Mais il n'en va pas de même pour la conscience, pour la conscience prise en elle-même, indépendamment des choses dont j'ai conscience, par exemple la pomme. Pourquoi ? Parce que la conscience est simple. Elle n'est pas composée de plusieurs éléments. Elle n'a pas de couleur, de forme, de structure, avec un devant et un derrière, une surface et une profondeur, etc. Elle est tout d'une pièce, pour ainsi dire. Comme l'espace, elle n'a pas de parties.
De plus, quand la conscience se connaît, elle se connaît sans séparation ni instruments d'observation : elle est ce qu'elle connaît. Dans la "conscience de conscience", il n'y a pas dualité, il n'y a pas distance ni séparation entre le sujet et l'objet, entre conscience et contenu de la conscience. Il n'y a donc pas d'intermédiaires. Et par conséquent, il n'y a pas possibilité de déformation. Pas de maillons qui pourrait transformer le résultat, puisque qu'il n'y a qu'un seul élément. Dans cette connaissance de la conscience en elle-même, par elle-même, il n'y a pas d'intermédiaires, pas de contenu.

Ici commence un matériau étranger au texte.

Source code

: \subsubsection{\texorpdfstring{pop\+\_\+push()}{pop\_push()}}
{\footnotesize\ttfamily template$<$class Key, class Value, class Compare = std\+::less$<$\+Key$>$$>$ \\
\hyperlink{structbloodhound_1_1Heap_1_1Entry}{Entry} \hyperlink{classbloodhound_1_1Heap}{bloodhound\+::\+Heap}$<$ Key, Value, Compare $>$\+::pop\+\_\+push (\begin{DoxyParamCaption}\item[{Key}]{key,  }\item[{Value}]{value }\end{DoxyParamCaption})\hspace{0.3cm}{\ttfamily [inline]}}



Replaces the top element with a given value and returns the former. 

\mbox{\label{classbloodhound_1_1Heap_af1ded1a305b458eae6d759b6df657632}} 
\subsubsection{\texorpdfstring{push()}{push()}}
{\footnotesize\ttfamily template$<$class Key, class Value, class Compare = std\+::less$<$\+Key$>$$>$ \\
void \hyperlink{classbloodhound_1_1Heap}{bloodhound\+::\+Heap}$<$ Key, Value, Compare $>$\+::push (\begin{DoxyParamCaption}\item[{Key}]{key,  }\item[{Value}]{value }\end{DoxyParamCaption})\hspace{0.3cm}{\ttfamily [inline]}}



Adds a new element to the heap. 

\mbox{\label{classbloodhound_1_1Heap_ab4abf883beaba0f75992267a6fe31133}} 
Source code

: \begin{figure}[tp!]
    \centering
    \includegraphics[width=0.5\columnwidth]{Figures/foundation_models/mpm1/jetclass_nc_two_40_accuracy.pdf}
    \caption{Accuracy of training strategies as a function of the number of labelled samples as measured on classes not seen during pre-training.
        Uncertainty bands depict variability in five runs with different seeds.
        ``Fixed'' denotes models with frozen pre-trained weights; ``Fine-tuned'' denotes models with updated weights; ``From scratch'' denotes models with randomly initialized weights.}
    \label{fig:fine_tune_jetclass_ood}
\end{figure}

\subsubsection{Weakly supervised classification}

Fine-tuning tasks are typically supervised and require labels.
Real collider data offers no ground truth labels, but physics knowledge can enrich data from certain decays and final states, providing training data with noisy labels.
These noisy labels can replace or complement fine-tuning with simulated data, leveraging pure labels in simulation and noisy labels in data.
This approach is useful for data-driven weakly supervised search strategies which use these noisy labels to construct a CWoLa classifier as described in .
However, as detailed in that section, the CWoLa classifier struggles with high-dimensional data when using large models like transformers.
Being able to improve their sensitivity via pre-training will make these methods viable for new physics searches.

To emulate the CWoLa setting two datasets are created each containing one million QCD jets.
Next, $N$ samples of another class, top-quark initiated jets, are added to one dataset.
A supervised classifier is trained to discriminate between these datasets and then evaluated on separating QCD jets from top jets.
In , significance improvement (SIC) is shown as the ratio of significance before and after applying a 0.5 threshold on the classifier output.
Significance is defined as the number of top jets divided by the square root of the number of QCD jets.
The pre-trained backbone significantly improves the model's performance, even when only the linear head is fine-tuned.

La conscience sans objet ne peut être erronée, car elle ne porte pas sur un objet.
On répondra peut-être que rien ne nous prouve l'existence d'une telle conscience indépendante de tout contenu. Toute conscience n'est-elle pas "conscience DE quelque chose" ?
- Eh bien non. Il y a de la conscience qui n'est pas conscience DE quelque chose. Et cette conscience, nous en avons... conscience mille fois par jour. C'est, tout simplement, l'intervalle entre deux pensées, entre deux contenus. Entre la conscience de cette pomme et la conscience de cette poire, il y a un intervalle qui est conscience (je ne tombe pas dans les pommes ; ni dans les poires) et pourtant cette conscience n'est pas conscience DE ceci ou DE cela. Voici la conscience simple. Or étant simple, elle ne peut-être une illusion, une déformation de ce qui est. La conscience n'est donc pas une illusion.

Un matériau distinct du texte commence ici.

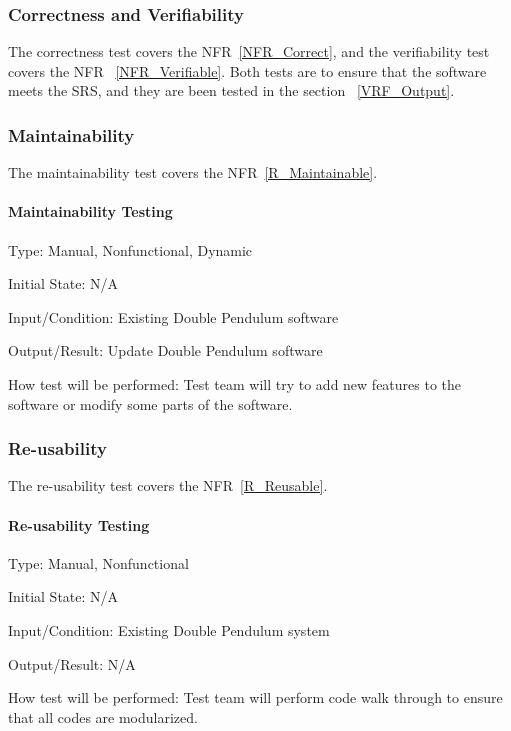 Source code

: \documentclass[12pt, titlepage]{article}
\begin{document}
\subsubsection{Correctness and Verifiability}\label{CnV}
		
The correctness test covers the NFR~\ref{NFR_Correct}, and the verifiability
test covers the NFR ~\ref{NFR_Verifiable}. Both tests are to ensure that the
software meets the SRS, and they are been tested in the section
~\ref{VRF_Output}.

\subsubsection{Maintainability}\label{MainTest}
The maintainability test covers the NFR~\ref{R_Maintainable}. 
\paragraph{Maintainability Testing\\} 

Type: Manual, Nonfunctional, Dynamic
          
Initial State: N/A
          
Input/Condition: Existing Double Pendulum software
          
Output/Result: Update Double Pendulum software
          
How test will be performed: Test team will try to add new features to the
software or modify some parts of the software. 

\subsubsection{Re-usability}\label{ReuseTest}
The re-usability test covers the NFR~\ref{R_Reusable}. 

\paragraph{Re-usability Testing\\}
Type: Manual, Nonfunctional

Initial State: N/A
          
Input/Condition: Existing Double Pendulum system
          
Output/Result: N/A
          
How test will be performed: Test team will perform code walk through to ensure
that all codes are modularized. 
\end{document}
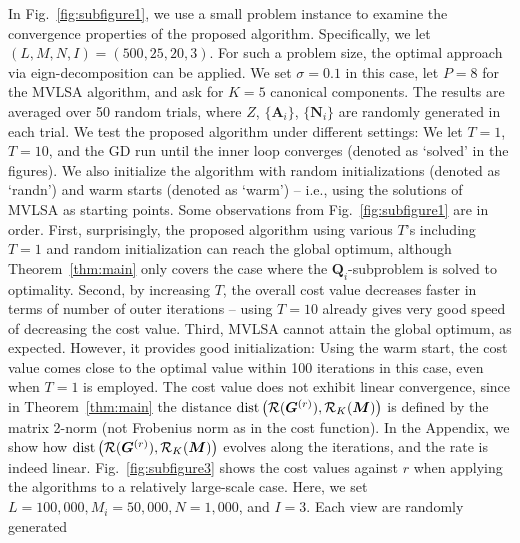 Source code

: \documentclass[10pt,journal]{IEEEtran}
\begin{document}
In Fig.~\ref{fig:subfigure1}, we use a small problem instance to examine the convergence properties of the proposed algorithm.
Specifically, we let $(L,M,N,I)=(500,25,20,3)$. For such a problem size, the optimal approach via eign-decomposition can be applied.
We set $\sigma=0.1$ in this case, let $P=8$ for the MVLSA algorithm, and ask for $K=5$ canonical components.
The results are averaged over 50 random trials, where $Z$, $\{{\bm A}_i\}$, $\{{\bm N}_i\}$ are randomly generated in each trial.
We test the proposed algorithm under different settings:
We let $T=1$, $T=10$, and the GD run until the inner loop converges (denoted as `solved' in the figures).
We also initialize the algorithm with random initializations (denoted as `randn') and warm starts (denoted as `warm') -- i.e., using the solutions of MVLSA as starting points. 
Some observations from Fig.~\ref{fig:subfigure1} are in order. 
First, surprisingly, the proposed algorithm using various $T$'s including $T=1$ and random initialization can reach the global optimum, although Theorem~\ref{thm:main}
only covers the case where the ${\bm Q}_i$-subproblem is solved to optimality.
Second, by increasing $T$, the overall cost value decreases faster in terms of number of outer iterations -- using $T=10$ already gives very good speed of decreasing the cost value.
Third, MVLSA cannot attain the global optimum, as expected. However, it provides good initialization: Using the warm start, the cost value comes close to the optimal value within 100 iterations in this case, even when $T=1$ is employed.
The cost value does not exhibit linear convergence, since in Theorem~\ref{thm:main} the distance ${\rm dist}\left({\cal R}({\bm G}^{(r)}),{\cal R}_K({\bm M})\right)$ is defined by the matrix 2-norm (not Frobenius norm as in the cost function).
In the Appendix, we show how ${\rm dist}\left({\cal R}({\bm G}^{(r)}),{\cal R}_K({\bm M})\right)$ evolves along the iterations, and the rate is indeed linear.
Fig.~\ref{fig:subfigure3} shows the cost values against $r$ when applying the algorithms to a relatively large-scale case. Here, we set $L=100,000,M_i=50,000,N=1,000$, and $I=3$. Each view are randomly generated
\end{document}
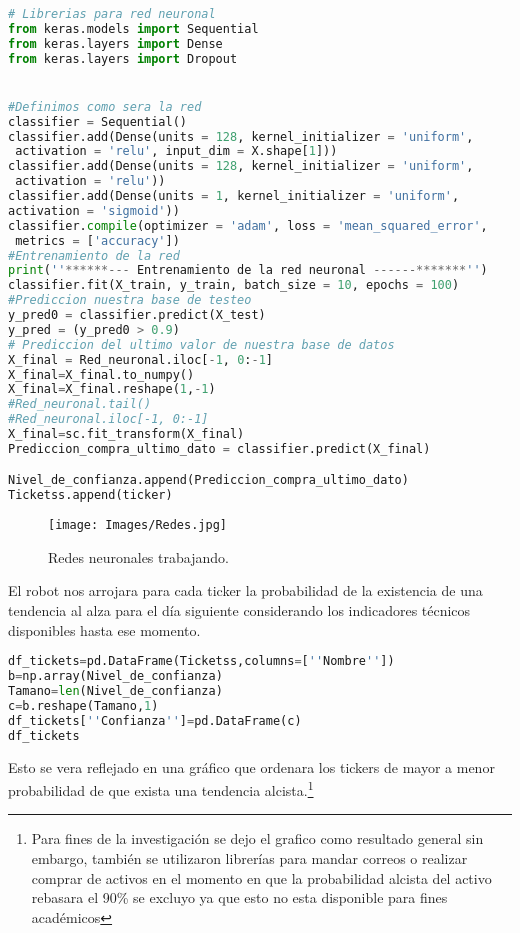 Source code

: \documentclass[letterpaper,12pt,oneside]{book}
\begin{document}
\begin{lstlisting}[language=Python]
# Librerias para red neuronal
from keras.models import Sequential
from keras.layers import Dense
from keras.layers import Dropout


#Definimos como sera la red
classifier = Sequential()
classifier.add(Dense(units = 128, kernel_initializer = 'uniform',
 activation = 'relu', input_dim = X.shape[1]))
classifier.add(Dense(units = 128, kernel_initializer = 'uniform',
 activation = 'relu'))
classifier.add(Dense(units = 1, kernel_initializer = 'uniform', 
activation = 'sigmoid'))
classifier.compile(optimizer = 'adam', loss = 'mean_squared_error',
 metrics = ['accuracy'])
#Entrenamiento de la red
print(''******--- Entrenamiento de la red neuronal ------*******'')
classifier.fit(X_train, y_train, batch_size = 10, epochs = 100)
#Prediccion nuestra base de testeo
y_pred0 = classifier.predict(X_test)
y_pred = (y_pred0 > 0.9)
# Prediccion del ultimo valor de nuestra base de datos
X_final = Red_neuronal.iloc[-1, 0:-1]
X_final=X_final.to_numpy()
X_final=X_final.reshape(1,-1)
#Red_neuronal.tail()
#Red_neuronal.iloc[-1, 0:-1]
X_final=sc.fit_transform(X_final)
Prediccion_compra_ultimo_dato = classifier.predict(X_final)

Nivel_de_confianza.append(Prediccion_compra_ultimo_dato)
Ticketss.append(ticker)

\end{lstlisting}


\begin{figure}[ht]
	\centering
	\texttt{[image: Images/Redes.jpg]}
	\caption{Redes neuronales trabajando.}
\end{figure}

El robot nos arrojara para cada ticker la probabilidad de la existencia de una tendencia al alza para el día siguiente considerando los indicadores técnicos disponibles hasta ese momento.

\begin{lstlisting}[language=Python]
df_tickets=pd.DataFrame(Ticketss,columns=[''Nombre''])
b=np.array(Nivel_de_confianza) 
Tamano=len(Nivel_de_confianza)
c=b.reshape(Tamano,1)
df_tickets[''Confianza'']=pd.DataFrame(c)
df_tickets
\end{lstlisting}

Esto se vera reflejado en una gráfico que ordenara los tickers de mayor a menor probabilidad de que exista una tendencia alcista.\footnote{Para fines de la investigación se dejo el grafico como resultado general sin embargo, también se utilizaron librerías para mandar correos o realizar comprar de activos en el momento en que la probabilidad alcista del activo rebasara el 90\% se excluyo ya que  esto no esta disponible para fines académicos }
\end{document}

Comme le dit un partisan de la philosophie bouddhiste selon laquelle la conscience est réelle :
"Certes les contenus de la conscience peuvent être irréels car ils peuvent être réfutés. Mais, selon la tradition [bouddhiste, en particulier yogācāra], la conscience pure est réelle, car il est impossible que notre conscience soit erronée, car elle est connue directement !", Jñānaśrīmitranibandhāvali, p. 368, Patna 1987
Pour se tromper ou pour être trompé, il faut, a minima, que le sujet et l'objet de la connaissance soient différents. Or, dans le cas de la pure conscience (prakāśamātra), de la "conscience de conscience", comme entre deux pensées, il n'y a pas cette différence.
Les contenus de la conscience peuvent donc être des illusions. Mais la conscience ne peut être une illusion. La conscience de la conscience, immédiate et simple, ne peut comporter aucune erreur, aucune déformation. La conscience, en ce sens, ne peut être une illusion, même si les contenus de la conscience peuvent être des illusions.